SUPPLIED ENTRIES —
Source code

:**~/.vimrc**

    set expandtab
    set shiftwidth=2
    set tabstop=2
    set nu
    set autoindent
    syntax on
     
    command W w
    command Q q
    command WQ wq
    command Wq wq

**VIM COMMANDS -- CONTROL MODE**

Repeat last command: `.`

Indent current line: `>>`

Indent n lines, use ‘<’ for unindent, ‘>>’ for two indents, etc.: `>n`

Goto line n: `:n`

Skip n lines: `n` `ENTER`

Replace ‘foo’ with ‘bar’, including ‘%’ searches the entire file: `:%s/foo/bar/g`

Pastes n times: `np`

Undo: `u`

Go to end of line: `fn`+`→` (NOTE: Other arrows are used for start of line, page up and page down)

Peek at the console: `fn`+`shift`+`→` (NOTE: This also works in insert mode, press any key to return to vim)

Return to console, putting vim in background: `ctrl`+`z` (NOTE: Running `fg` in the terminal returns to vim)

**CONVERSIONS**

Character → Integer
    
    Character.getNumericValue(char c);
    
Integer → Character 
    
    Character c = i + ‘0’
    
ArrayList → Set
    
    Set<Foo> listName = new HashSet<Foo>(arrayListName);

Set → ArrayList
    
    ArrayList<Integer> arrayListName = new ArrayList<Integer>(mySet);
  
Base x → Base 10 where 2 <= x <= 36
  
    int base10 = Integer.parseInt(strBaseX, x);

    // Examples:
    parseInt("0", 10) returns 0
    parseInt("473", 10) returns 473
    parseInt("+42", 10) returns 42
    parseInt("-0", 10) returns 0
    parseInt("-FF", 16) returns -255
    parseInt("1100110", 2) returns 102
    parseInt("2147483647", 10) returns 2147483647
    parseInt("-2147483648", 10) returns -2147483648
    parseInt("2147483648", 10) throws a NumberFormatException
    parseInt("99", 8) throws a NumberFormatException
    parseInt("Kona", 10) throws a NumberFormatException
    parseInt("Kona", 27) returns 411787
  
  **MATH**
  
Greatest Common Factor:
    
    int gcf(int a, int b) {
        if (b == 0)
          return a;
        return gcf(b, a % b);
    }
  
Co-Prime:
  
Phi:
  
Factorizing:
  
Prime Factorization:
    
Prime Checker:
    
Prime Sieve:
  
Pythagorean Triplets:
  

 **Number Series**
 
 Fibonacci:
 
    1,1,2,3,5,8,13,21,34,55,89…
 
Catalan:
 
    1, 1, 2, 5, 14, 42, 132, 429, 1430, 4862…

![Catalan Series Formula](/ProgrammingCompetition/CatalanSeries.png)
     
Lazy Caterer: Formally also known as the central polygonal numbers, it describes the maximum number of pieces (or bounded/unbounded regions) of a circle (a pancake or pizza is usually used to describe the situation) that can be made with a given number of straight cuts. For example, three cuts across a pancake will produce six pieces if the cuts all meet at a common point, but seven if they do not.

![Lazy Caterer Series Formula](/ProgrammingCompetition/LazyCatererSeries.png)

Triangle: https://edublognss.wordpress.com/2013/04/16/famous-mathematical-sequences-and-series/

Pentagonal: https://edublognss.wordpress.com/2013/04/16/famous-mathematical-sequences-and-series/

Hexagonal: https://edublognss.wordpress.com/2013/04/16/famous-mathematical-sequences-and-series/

...

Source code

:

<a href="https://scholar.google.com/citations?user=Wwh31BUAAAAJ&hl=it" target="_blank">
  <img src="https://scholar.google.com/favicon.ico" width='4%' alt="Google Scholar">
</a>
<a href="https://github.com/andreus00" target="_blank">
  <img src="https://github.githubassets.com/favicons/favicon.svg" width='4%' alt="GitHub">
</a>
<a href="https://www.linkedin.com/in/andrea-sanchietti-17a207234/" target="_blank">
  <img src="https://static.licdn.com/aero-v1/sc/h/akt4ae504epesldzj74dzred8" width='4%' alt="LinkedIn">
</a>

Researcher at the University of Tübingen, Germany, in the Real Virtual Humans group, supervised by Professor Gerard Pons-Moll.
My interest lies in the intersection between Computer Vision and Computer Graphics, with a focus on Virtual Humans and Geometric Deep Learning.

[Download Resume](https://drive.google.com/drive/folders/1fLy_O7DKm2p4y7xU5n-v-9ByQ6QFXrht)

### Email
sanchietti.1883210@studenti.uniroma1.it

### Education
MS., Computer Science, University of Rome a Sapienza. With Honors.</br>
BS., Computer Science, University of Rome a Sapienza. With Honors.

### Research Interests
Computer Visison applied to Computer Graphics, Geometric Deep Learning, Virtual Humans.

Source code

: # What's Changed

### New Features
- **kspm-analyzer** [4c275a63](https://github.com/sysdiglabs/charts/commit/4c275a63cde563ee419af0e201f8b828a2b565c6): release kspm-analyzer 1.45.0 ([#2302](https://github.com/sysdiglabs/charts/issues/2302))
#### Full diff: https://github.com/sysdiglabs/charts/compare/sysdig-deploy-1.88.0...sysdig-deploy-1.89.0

INSTRUCTIONS FOR THE TASK — For each line in the entries that contains the string "Caterer", make a copy.

SOLUTION —
Lazy Caterer: Formally also known as the central polygonal numbers, it describes the maximum number of pieces (or bounded/unbounded regions) of a circle (a pancake or pizza is usually used to describe the situation) that can be made with a given number of straight cuts. For example, three cuts across a pancake will produce six pieces if the cuts all meet at a common point, but seven if they do not.
![Lazy Caterer Series Formula](/ProgrammingCompetition/LazyCatererSeries.png)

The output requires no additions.